Update: this is a little bit more fine-tuned version of the function above. First, I've switched to IteratorOfTuples to avoid filling up the memory with tuples and then throwing some of them away when the condition checked by ForAll fails. Second, a very important observation is to not use Concatenation with multiple lists. In

s:=Concatenation([c0],t,[cn_1]);

first a new list l is created to concatenate the 1st two arguments, and then another new list will be created to copy over the list l and then [cn_1]. I've reduced at least one copying of the list t by concatenating the first two lists and then adding the last element to the result.

fun2:=function(n)
local c0,c,cn_1,T,t,s,ret;
ret:=[];
for c0 in [2..n+1] do 
    c := [c0];
    cn_1:=c0+1;
    T:=IteratorOfTuples([c0..cn_1+1],n-2);
    for t in T do 
        s:=Concatenation( c, t );
        s[n]:=cn_1;
        if ForAll([2..n],i->s[i-1]-1<=s[i]) then 
            Add(ret,s);
        fi;
    od;
od;
return ret;
end;

It now produces the result for $n=15$ a little bit faster:

gap> fun(15);;time;
104102
gap> fun2(15);;time;      
89032

Also, it does not run out of memory immediately for $n=20$ but I am not enough patient to wait till it enumerates just 387420489 tuples of length 18 from [2..4] even on the first iteration :-)

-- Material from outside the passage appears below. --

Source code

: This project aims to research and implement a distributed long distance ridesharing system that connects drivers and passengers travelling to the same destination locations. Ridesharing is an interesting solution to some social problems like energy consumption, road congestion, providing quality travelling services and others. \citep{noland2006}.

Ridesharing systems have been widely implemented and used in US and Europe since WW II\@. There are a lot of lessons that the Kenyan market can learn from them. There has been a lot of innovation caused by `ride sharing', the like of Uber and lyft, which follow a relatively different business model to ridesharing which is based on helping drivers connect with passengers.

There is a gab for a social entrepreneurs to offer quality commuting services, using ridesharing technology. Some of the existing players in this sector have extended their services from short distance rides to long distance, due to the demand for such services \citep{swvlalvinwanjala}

So, for $n=20$ this already looks impractical. I may have some further ideas to suggest:

• There are many tuples which are generated and then thrown away because the condition ForAll([2..n],i->s[i-1]-1<=s[i]) fails. One may try to write an own function to generate all tuples satisfying such restriction instead of using Tuples or IteratorOfTuples. Maybe this will be faster, but beware that already for $n=15$ we have $4767165$ tuples in the result.

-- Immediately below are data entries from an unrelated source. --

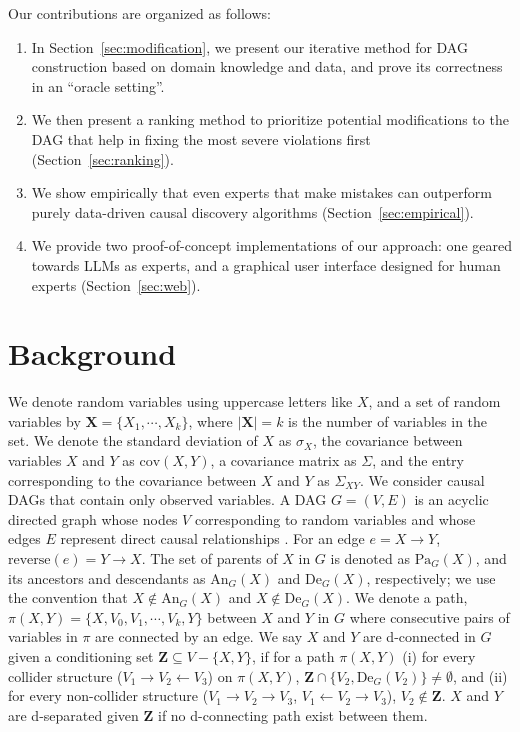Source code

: \documentclass[accepted]{uai2025} %
\begin{document}
Our contributions are organized as follows:

\begin{enumerate}
    \item In Section~\ref{sec:modification}, we present our iterative method for DAG construction
	based on domain knowledge and data, and prove its correctness in an ``oracle setting''.
    \item We then present a ranking method to prioritize potential modifications to the DAG that 
    	    help in fixing the most severe violations first (Section~\ref{sec:ranking}).
    \item We show empirically that even experts that make mistakes can outperform purely 
	data-driven
	causal discovery algorithms (Section~\ref{sec:empirical}).
    \item We provide two proof-of-concept implementations of our approach: one geared towards
	LLMs as experts, and a graphical user interface designed 
	for human experts (Section~\ref{sec:web}).
\end{enumerate}

\section{Background}
\label{sec:background}
We denote random variables using uppercase letters like $X$, and a set of
random variables by $ \bm{X} = \{X_1, \cdots, X_k\} $, where $ \rvert \bm{X}
\rvert = k $ is the number of variables in the set. We denote the standard
deviation of $ X $ as $ \sigma_X $, the covariance between variables $ X $ and
$ Y $ as $ \mathrm{cov}(X, Y) $, a covariance matrix as $ \Sigma $, and the
entry corresponding to the covariance between $ X $ and $ Y $ as $ \Sigma_{XY}
$. We consider causal DAGs that contain only observed variables. A DAG $ G =
(V, E) $ is an acyclic directed graph whose nodes $ V $ corresponding to random
variables and whose edges $ E $ represent direct causal relationships
\cite{Pearl2009}. For an edge $e=X \to Y$, $\textrm{reverse}(e)=Y \to X$. The
set of parents of $ X $ in $ G $ is denoted as $ \textrm{Pa}_G(X) $, and its
ancestors and descendants as $ \textrm{An}_G(X) $ and $ \textrm{De}_G(X) $,
respectively; we use the convention that $X \notin \textrm{An}_G(X)$ and $X
\notin \textrm{De}_G(X)$. We denote a path, $ \pi(X, Y) = \{ X, V_0, V_1,
\cdots, V_k, Y \} $ between $ X $ and $ Y $ in $ G $ where consecutive pairs of
variables in $ \pi $ are connected by an edge. We say $ X $ and $ Y $ are
d-connected in $ G $ given a conditioning set $ \bm{Z} \subseteq V - \{X, Y\}
$, if for a path $ \pi(X, Y) $ (i) for every collider structure ($ V_1
\rightarrow V_2 \leftarrow V_3 $) on $ \pi(X, Y) $, $ \bm{Z} \cap \{ V_2,
\textrm{De}_G(V_2) \} \ne \emptyset $, and (ii) for every non-collider
structure ($ V_1 \rightarrow V_2 \rightarrow V_3 $, $ V_1 \leftarrow V_2
\rightarrow V_3 $), $ V_2 \not \in \bm{Z} $. $ X $ and $ Y $ are d-separated
given $ \bm{Z} $ if no d-connecting path exist between them.
\end{document}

• The condition always fails "in the middle", so it is the tuple t which either satisfies it or not. Hence, we may select "good tuples" of length $n-2$ for [1..3] once, and then use that to construct all good tuples of length $n-2$ for [c0..c0+2]. This will not help with $n=20$ since one still to pass through the first iteration, but may speed up smaller cases.

Update 2: I've implemented my suggestion about selecting "good" tuples first. Note the following piece of GAP syntax:

gap> r:=[11..13];
[ 11 .. 13 ]
gap> t:=[1,2,3,2,1,3,2,1,1];
[ 1, 2, 3, 2, 1, 3, 2, 1, 1 ]
gap> r{t};       
[ 11, 12, 13, 12, 11, 13, 12, 11, 11 ]

So, the third version of the function is

fun3:=function(n)
local c0,c,cn_1,T,t,s,good,range,ret;
ret:=[];
good:=[];
T:=IteratorOfTuples([1..3],n-2);
# selecting patterns of "good" tuples
for s in T do
    if ForAll([2..n-2],i->s[i-1]-1<=s[i]) then 
        Add(good,s);
    fi;
od;
# creating tuples from patterns 
for c0 in [2..n+1] do 
    c := [c0];
    cn_1:=c0+1;
    range := [c0..cn_1+1];
    for t in good do 
        s:=Concatenation( c, range{t} );
        s[n]:=cn_1;
        Add(ret,s);
    od;
od;
return ret;
end;

This version is more than 7 times faster for $n=15$:

gap> fun(15);;time;         
104176
gap> fun3(15);;time;
14318

It took 40 seconds for $n=16$, but choke on $n=17$. Anyhow, perhaps you may modify our code and process the resulting tuples as soon as they are generated instead of storing them, so hope this is of some help. Would be interesting to know what are the values of $n$ for which you're interested to calculate this in practice.